Matt Blaze (41:50): It’s important not to confuse online voting with the general problem of remote voting. Remote voting exists everywhere in the United States at least as a special case for absentee ballots: People who can’t travel and so on. It’s generally done on paper and by mail.
That has some of the same problems as online voting, but not all of them. It leaves us with the one-on-one coercion problem, that if you’re sent a paper ballot, it is possible you could be coerced by a partner or an employer to vote in a particular way. But that has to be done on a retail level, ballot by ballot.
In an online voting system, that same type of compromise can be done centrally: A piece of malware, that’s spread by a phishing or any of the other ways that malware spreads, can be used to wholesale compromise many, many different ballots.
So, my suggestion is that to accommodate voters who can’t travel, we stick to the paper-by-mail method and not introduce methods that also add the wholesale fraud and wholesale abuse vector. But even by mail, voting does compromise some of the properties of the secret ballot; and we have to be very careful when we scale that up.
Susan Greenhalgh (43:37): I’ll just add that there have been solutions that have been implemented: When the Military and Overseas Voter Empowerment Act was passed, it required that all Counties or States send ballots to Military and overseas voters 45 days before the election. It also stipulated, that they had to make the option available to send the blank ballot electronically. Blank ballots can be sent with reasonable acceptable security electronically, because they don’t have the vote, they don’t have the secret valued piece of data, on them; everybody knows what’s going to be on the blank ballot. So, you get your blank ballot in 45 days and then still have 45 days. The military have access to expedited free postal mail return that is provided to everyone in the military.
I mentioned there’s 32 states that currently allow electronic ballot return, 18 that do not. There are several states that don’t allow electronic ballot return, that have higher rates of participation for military and overseas voters, because they have robust communications in place: They’re making sure that they get the information to those voters. So, I don’t think that we can make a correlation that electronic ballot return is going to increase participation for those voters based on that information.
Voter outreach
Audience Member (45:03): Military ballots and voting is always kind of interesting on all the campaigns I’ve worked on. Generally, each county is autonomous and how they vote in it. You’re talking about military and state. I’m really a novice, I really don’t know what I’m doing on this one. So, you’re saying the states have better things in place. So, how does that work with the counties being autonomous and how they do their voting?

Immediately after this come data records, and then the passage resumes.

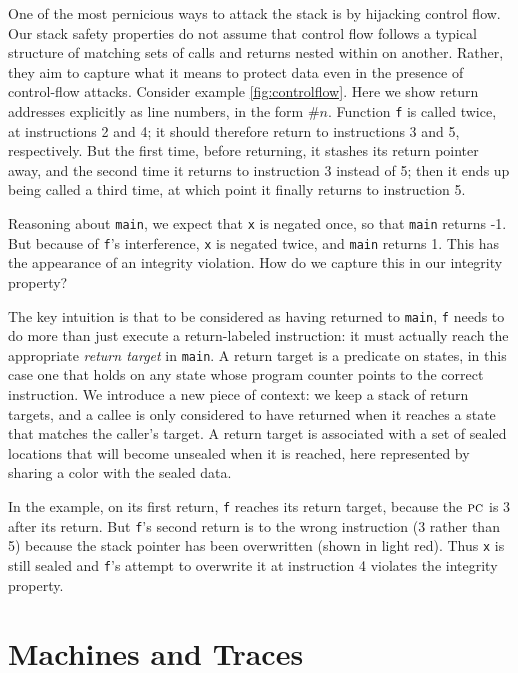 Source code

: \documentclass[acmsmall,review,anonymous]{acmart}\settopmatter{printfolios=true,printccs=false,printacmref=false}
\begin{document}
One of the most pernicious ways to attack the stack is by hijacking control flow.
Our stack safety properties do not assume that control flow follows a typical structure
of matching sets of calls and returns nested within on another.
Rather, they aim to capture what it means to protect data even in the presence of control-flow attacks.
Consider example \ref{fig:controlflow}.
Here we show return addresses explicitly as line numbers, in the form $\#n$.
Function {\tt f} is called twice, at instructions 2 and 4; it should therefore return to instructions
3 and 5, respectively. But the first time, before returning, it stashes its
return pointer away, and the second time it returns to instruction 3 instead of 5; then it ends
up being called a third time, at which point it finally returns to instruction 5.

Reasoning about {\tt main}, we expect that {\tt x} is negated once, so that {\tt main} returns
-1. But because of {\tt f}'s interference, {\tt x} is negated twice, and {\tt main} returns 1.
This has the appearance of an integrity violation.  How do we capture this in our
integrity property?

The key intuition is that to be considered as having returned to {\tt main}, {\tt f} needs
to do more than just execute a return-labeled instruction: it must actually reach the
appropriate {\em return target} in {\tt main}. A return target is a predicate on states,
in this case one that holds on any state whose program counter points to the correct instruction.
We introduce a new piece of context: we keep a stack of return targets, and a callee is
only considered to have returned when it reaches a state that matches the caller's target.
A return target is associated with a set of sealed locations that will become unsealed
when it is reached, here represented by sharing a color with the sealed data.

In the example, on its first return, {\tt f} reaches its return target, because the
\(\textsc{pc}\) is 3 after its return. But {\tt f}'s second return is to the wrong instruction
(3 rather than 5) because the stack pointer has been overwritten (shown in light red).
Thus {\tt x} is still sealed and {\tt f}'s attempt to overwrite it at instruction 4
violates the integrity property.

\section{Machines and Traces}
\label{sec:prelim}
\end{document}
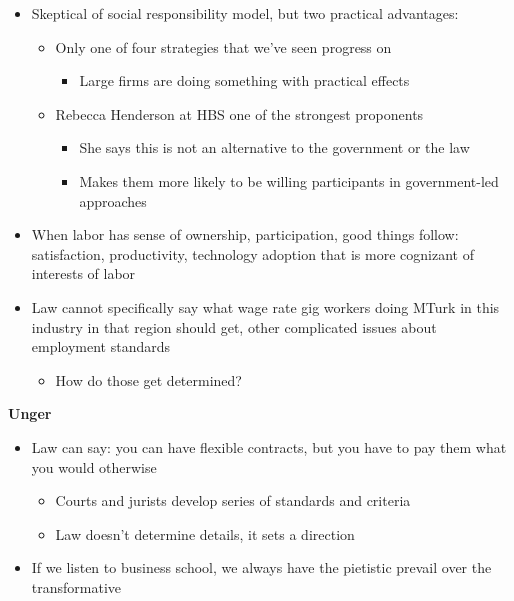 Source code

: \begin{itemize}
\tightlist
\item
  Skeptical of social responsibility model, but two practical
  advantages:

  \begin{itemize}
  \tightlist
  \item
    Only one of four strategies that we've seen progress on

    \begin{itemize}
    \tightlist
    \item
      Large firms are doing something with practical effects
    \end{itemize}
  \item
    Rebecca Henderson at HBS one of the strongest proponents

    \begin{itemize}
    \tightlist
    \item
      She says this is not an alternative to the government or the law
    \item
      Makes them more likely to be willing participants in
      government-led approaches
    \end{itemize}
  \end{itemize}
\item
  When labor has sense of ownership, participation, good things follow:
  satisfaction, productivity, technology adoption that is more cognizant
  of interests of labor
\item
  Law cannot specifically say what wage rate gig workers doing MTurk in
  this industry in that region should get, other complicated issues
  about employment standards

  \begin{itemize}
  \tightlist
  \item
    How do those get determined?
  \end{itemize}
\end{itemize}

\textbf{Unger}

\begin{itemize}
\tightlist
\item
  Law can say: you can have flexible contracts, but you have to pay them
  what you would otherwise

  \begin{itemize}
  \tightlist
  \item
    Courts and jurists develop series of standards and criteria
  \item
    Law doesn't determine details, it sets a direction
  \end{itemize}
\item
  If we listen to business school, we always have the pietistic prevail
  over the transformative
\end{itemize}

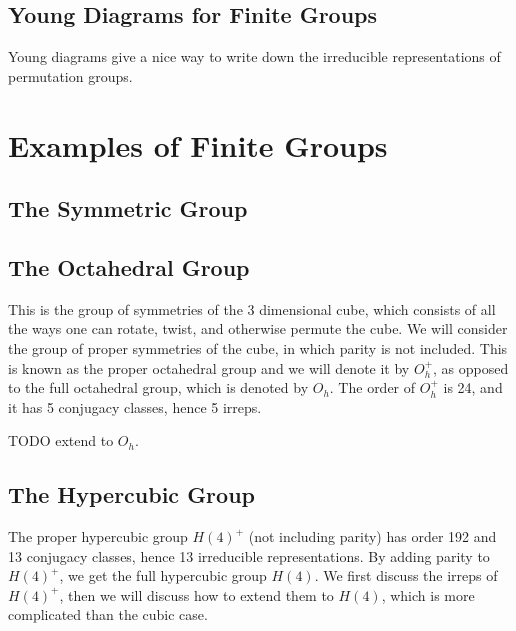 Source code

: \documentclass[11pt, oneside]{article}   	%
\theoremstyle{definition}
\begin{document}
\subsection{Young Diagrams for Finite Groups}

Young diagrams give a nice way to write down the irreducible representations of permutation groups. 

\section{Examples of Finite Groups}

\subsection{The Symmetric Group}

\subsection{The Octahedral Group}

This is the group of symmetries of the 3 dimensional cube, which consists of all the ways one can rotate, twist, and otherwise 
permute the cube. We will consider the group of proper symmetries of the cube, in which parity is not included. This is 
known as the proper octahedral group and we will denote it by $O_h^+$, as opposed to the full octahedral group, which 
is denoted by $O_h$. The order of $O_h^+$ is 24, and it has 5 conjugacy classes, hence 5 irreps. 

TODO extend to $O_h$. 

\subsection{The Hypercubic Group}

The proper hypercubic group $H(4)^+$ (not including parity) has order 192 and 13 conjugacy classes, hence 13 irreducible 
representations. By adding parity to $H(4)^+$, we get the full hypercubic group $H(4)$. We first discuss the irreps of 
$H(4)^+$, then we will discuss how to extend them to $H(4)$, which is more complicated than the cubic case. 
\end{document}
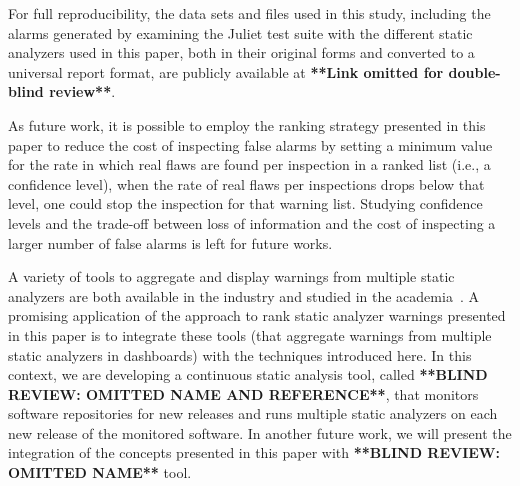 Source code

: For full reproducibility, the data sets and files used in this study,
including the alarms generated by examining the Juliet test suite with the
different static analyzers used in this paper, both in their original forms and
converted to a universal report format, are publicly available at
\textbf{**Link omitted for double-blind review**}.

As future work, it is possible to employ the ranking strategy presented in this
paper to reduce the cost of inspecting false alarms by setting a minimum value
for the rate in which real flaws are found per inspection in a ranked list
(i.e., a confidence level), when the rate of real flaws per inspections drops
below that level, one could stop the inspection for that warning list. Studying
confidence levels and the trade-off between loss of information and the cost of
inspecting a larger number of false alarms is left for future works.

A variety of tools to aggregate and display warnings from multiple static
analyzers are both available in the industry and studied in the
academia~\cite{buckers2017uav, heinemann2014teamscale}. A promising application
of the approach to rank static analyzer warnings presented in this paper is to
integrate these tools (that aggregate warnings from multiple static analyzers
in dashboards) with the techniques introduced here. In this context, we are
developing a continuous static analysis tool, called \textbf{**BLIND REVIEW:
OMITTED NAME AND REFERENCE**}, that monitors software repositories for new
releases and runs multiple static analyzers on each new release of the
monitored software.  In another future work, we will present the integration of
the concepts presented in this paper with \textbf{**BLIND REVIEW: OMITTED
NAME**} tool.
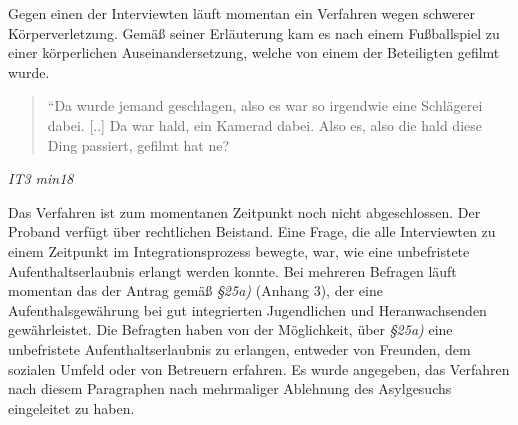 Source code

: Gegen einen der Interviewten läuft momentan ein Verfahren wegen schwerer Körperverletzung. Gemäß seiner Erläuterung kam es nach einem Fußballspiel zu einer körperlichen Auseinandersetzung, welche von einem der Beteiligten gefilmt wurde. 
\begin{quote}
    ``Da wurde jemand geschlagen, also es war so irgendwie eine Schlägerei dabei. [..] Da war hald, ein Kamerad dabei. Also es, also die hald diese Ding passiert, gefilmt hat ne?
\end{quote}
\centerline{\textit{IT3  min18}}
Das Verfahren ist zum momentanen Zeitpunkt noch nicht abgeschlossen. Der Proband verfügt über rechtlichen Beistand.
%
Eine Frage, die alle Interviewten zu einem Zeitpunkt im Integrationsprozess bewegte, war, wie eine unbefristete Aufenthaltserlaubnis erlangt werden konnte. Bei mehreren Befragen läuft momentan das der Antrag gemäß \textit{§25a)} (Anhang 3), der eine Aufenthalsgewährung bei gut integrierten Jugendlichen und Heranwachsenden gewährleistet.\newline
Die Befragten haben von der Möglichkeit, über \textit{§25a)} eine unbefristete Aufenthaltserlaubnis zu erlangen,  entweder von Freunden, dem sozialen Umfeld oder von Betreuern erfahren. Es wurde angegeben, das Verfahren nach diesem Paragraphen nach mehrmaliger Ablehnung des Asylgesuchs eingeleitet zu haben.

Susan Greenhalgh (45:45): It actually depends State-by-State, because some States run their UOCAVA outreach to those voters or military and overseas. The outreach of those people at the state level and some places do it at the county level; meaning that the county officials have to email the ballot or send the ballot to the people; or some places, they do it from the state level. So it really depends on the state: You have to go State by State.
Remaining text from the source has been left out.